- [Data to use]:
::::::::::

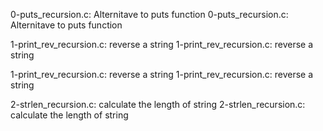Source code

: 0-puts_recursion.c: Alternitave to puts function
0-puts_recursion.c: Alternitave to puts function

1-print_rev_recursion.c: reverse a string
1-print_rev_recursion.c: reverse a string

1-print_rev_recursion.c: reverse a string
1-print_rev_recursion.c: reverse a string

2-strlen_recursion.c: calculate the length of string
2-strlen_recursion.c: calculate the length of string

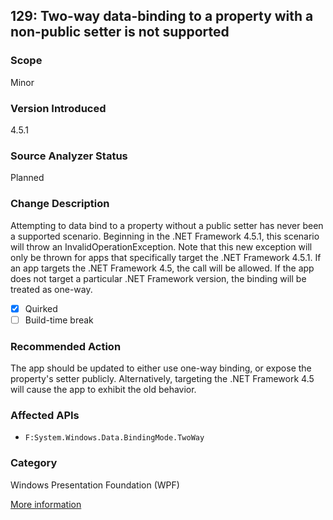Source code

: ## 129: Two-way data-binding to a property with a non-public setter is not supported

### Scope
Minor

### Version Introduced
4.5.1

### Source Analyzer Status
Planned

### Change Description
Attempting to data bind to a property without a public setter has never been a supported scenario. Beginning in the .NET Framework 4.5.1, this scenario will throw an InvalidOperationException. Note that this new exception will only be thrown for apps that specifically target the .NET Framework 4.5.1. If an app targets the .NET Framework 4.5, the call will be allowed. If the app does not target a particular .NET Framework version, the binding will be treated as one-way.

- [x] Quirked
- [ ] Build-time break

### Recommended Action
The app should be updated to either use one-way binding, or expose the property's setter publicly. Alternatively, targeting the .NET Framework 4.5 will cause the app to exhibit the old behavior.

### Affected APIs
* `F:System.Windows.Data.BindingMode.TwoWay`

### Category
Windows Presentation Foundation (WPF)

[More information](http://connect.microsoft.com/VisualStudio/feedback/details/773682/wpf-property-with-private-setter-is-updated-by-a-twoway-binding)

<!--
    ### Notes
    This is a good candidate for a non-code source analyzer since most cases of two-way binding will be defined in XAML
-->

::::::::::

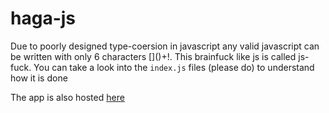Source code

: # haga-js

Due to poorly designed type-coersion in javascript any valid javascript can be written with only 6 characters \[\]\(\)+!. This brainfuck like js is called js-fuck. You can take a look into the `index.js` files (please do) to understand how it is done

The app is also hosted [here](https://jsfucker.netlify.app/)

::::::::::

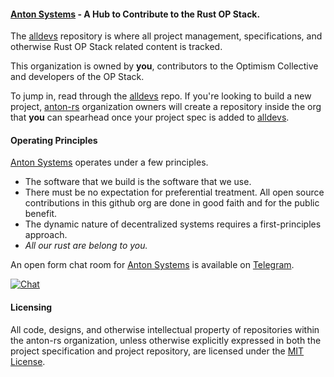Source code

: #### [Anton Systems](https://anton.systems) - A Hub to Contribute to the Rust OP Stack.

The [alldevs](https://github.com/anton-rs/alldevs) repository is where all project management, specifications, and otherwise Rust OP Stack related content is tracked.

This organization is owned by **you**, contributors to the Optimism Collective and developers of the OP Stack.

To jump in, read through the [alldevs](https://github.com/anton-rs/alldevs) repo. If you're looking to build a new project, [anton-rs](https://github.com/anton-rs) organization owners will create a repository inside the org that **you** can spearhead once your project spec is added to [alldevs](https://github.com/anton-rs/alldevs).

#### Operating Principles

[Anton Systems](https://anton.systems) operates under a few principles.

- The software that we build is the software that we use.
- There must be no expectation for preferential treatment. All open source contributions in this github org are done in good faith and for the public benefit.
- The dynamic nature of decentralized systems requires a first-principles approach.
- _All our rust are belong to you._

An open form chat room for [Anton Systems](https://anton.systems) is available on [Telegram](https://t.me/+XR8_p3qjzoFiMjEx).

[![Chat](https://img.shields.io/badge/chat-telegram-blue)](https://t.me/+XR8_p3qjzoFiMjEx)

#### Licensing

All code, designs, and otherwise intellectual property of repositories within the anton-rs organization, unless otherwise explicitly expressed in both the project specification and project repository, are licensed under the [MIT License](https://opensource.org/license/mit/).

::::::::::

- [What is expected]:
Gather every line from the listing above in which the word "puts" appears.

- [Problem solution]:
: 0-puts_recursion.c: Alternitave to puts function
0-puts_recursion.c: Alternitave to puts function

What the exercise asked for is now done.